The StatQuest Illustrated Guide to Machine Learning!!!

5 minute read

Published: June 09, 2025

Author: Josh Starmer, Ph.D.
Book Amazon link: https://www.amazon.com/dp/B0BLM4TLPY
Youtube link: https://www.youtube.com/@statquest

Chapter 1 : Fundamental Concepts of ML

What is Machine Learning (ML)?

According to the author, ML is a collection of tools and techniques that transforms data into decisions.
Basically, ML is about 2 things:
1. Classifying things (Classification) and
2. Quantifying Predictions (Regression).
Comparing ML Methods:
- To choose, which methods to use for your application, we can just compare the prediction of the method/model with the actual outcomes. This is called evaluation of a model and the metrics used are called evaluation metrics.
- For this, we first fit the model to the training data.
- Then make predictions based on the trained model.
- Then we evaluate the predictions made on test set with the actual outcome.
- We can do this for different model/methods and based on the evaluation metrics we can select a suitable method for our application.
- Here, just because a machine learning methods fits the training data well, it doesn’t mean it will perform well with the Testing Data.
- Fit Train Data well but poor predictions = Overfitting
- Doesn’t fit train data well = Underfitting.
Independent and Dependent Variables
- variable: value of which vary from record to record.
- Say that we have two variables, ‘height’ and ‘weight’. And let us also say that height prediction depends on weight of a person, then here, the ‘height’ is a dependent variable, and ‘weight’ is an independent variable, as this variable used to predict a dependent variable.
- Here, the independent variables are also called features.
Discrete and Continuous Data
- discrete data: countable values. only takes specific values.
- continuous data: measurable values under a particular pre-defined range.

Chapter 2: Cross Validation

From Chapter 1 we learned, that we train the model on ‘train set’ and evaluate the model on ‘test set’.
But how do we decide on what data points to choose for ‘test set’ or the ‘train set’.
The answer is cross validation.
Say you have 10 data points. And let us say that we have chosen a 80/20 train-test split. This means that we are going to assign 8 points randomly to train set and the rest of the 2 data point for test set. Here the 2 points chosen will not be used in test set for the next cross validation. So, for second we choose another 2 data points for test set and remaining for train set. We can do this 5 times, since our total data points is 10 and we have chosen a 80/20 train-test split.
Therefore, cross validation is a way solving the problem of not knowing which points are the best for testing by using them all in an iterative way.
You can also think of it like make 5 groups. And each time using one group as the ‘test set’ and remaining as the ‘train set’.
The number of iterations/groups are also called folds. Therefore, this is an example of 5-fold cross validation.
But why can’t we use all the data as ‘train set’.
- Because, only way to determine if a model has been overfit or not is to evaluate on new data.
- Reusing same data points for training and testing is called Data Leakage.
The main advantage of cross-validation is that it is a proper measure of how good a model has performed, instead of relying on chance for train-test split. Here, if test set is by chance easy, then the model will be interpreted as better than it actually is.
When we have a lot of data, 10-Fold Cross Validation is commonly used.
Another commonly used cross validation is Leave-One-Out.
- used all but one point for training, and the remaining point for testing.
- iterate until every single point has been tested.
- we usually use this for small dataset.
Commonly, sometimes a particular model performs better in some iteration and another model can perform better in other iteration. In such case we use Statistics to decide the better model.

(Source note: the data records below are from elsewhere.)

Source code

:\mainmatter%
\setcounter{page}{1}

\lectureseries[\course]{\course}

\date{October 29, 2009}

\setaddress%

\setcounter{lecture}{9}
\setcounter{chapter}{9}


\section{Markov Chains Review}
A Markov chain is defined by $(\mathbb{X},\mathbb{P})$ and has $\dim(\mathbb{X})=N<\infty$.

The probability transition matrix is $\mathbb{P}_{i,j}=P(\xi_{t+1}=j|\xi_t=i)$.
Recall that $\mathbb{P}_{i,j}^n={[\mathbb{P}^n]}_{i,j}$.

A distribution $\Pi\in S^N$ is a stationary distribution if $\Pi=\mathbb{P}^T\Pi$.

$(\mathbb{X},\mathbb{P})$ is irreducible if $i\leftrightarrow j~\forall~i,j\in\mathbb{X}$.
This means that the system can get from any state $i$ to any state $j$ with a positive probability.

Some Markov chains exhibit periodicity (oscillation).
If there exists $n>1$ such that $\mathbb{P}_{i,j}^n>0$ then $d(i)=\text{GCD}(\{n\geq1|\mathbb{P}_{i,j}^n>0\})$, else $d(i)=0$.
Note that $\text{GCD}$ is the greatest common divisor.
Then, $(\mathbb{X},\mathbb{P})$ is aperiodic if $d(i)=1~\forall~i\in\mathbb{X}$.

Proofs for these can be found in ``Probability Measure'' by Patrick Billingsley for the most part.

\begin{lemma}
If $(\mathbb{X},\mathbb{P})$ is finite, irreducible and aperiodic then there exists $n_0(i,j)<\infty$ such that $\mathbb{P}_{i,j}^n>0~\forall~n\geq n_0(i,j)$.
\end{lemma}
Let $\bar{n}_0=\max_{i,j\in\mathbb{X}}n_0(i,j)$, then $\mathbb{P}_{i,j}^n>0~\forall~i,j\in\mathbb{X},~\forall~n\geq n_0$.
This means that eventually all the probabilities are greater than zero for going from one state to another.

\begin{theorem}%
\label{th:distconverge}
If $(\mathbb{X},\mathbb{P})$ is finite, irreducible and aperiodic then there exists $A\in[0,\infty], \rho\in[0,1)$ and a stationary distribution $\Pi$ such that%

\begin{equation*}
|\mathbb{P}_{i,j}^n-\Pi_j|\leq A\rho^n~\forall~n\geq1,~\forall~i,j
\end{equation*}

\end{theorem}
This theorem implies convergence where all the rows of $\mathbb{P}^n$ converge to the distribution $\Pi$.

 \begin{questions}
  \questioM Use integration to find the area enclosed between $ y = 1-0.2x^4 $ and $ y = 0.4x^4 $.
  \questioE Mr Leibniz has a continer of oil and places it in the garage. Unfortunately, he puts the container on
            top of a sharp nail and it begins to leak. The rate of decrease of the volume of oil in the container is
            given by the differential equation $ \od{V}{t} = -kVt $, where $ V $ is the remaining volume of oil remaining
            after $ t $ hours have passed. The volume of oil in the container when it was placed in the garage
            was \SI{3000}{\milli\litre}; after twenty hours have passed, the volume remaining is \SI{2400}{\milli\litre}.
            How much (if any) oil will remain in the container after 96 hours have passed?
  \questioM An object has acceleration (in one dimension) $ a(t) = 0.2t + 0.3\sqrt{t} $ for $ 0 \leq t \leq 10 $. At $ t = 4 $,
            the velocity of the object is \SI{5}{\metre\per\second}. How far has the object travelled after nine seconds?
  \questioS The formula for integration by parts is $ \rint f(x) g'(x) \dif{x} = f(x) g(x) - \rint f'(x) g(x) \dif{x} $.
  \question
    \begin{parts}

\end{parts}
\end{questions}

Chapter 3: Fundamental Concepts in Statistics!!!

Main Idea of Statistics:
- Statistics provide us a set of tools to quantify the variation that we find in everyday life.
- For example, the number of fries you get in a bucket is not always the same. But say that we track it. Then from statistics, we can predict how many fires will we have tomorrow. And how confident can we be in that prediction can also be determined.
- Here, say that you predict a positive result, but are not confident, then you will look for alternative approach.
- We know to make a prediction, we need to understand the trend of data.
  - And histogram is a good way visualizing the trend of data.
    - divide the range into number of bins.
    - and stack the element based on the frequency of element that fall into a bin.
    - Here, the question to think of when making a histogram, is the number of bins you should use.
    - A Naive Bayes algorithm makes prediction using histogram.
    - Calculating probability:
      - Probability of occurrence of something is the total number of occurrence divided by the number of observations made.
      - Here, the more number of observation we have more confident we can be of our predictions.
      - But, we know that collecting more samples is expensive both monetarily and time-wise.
      - We can solve this problem using Probability Distribution.
Probability Distribution

Share on

Bluesky Facebook LinkedIn X (formerly Twitter)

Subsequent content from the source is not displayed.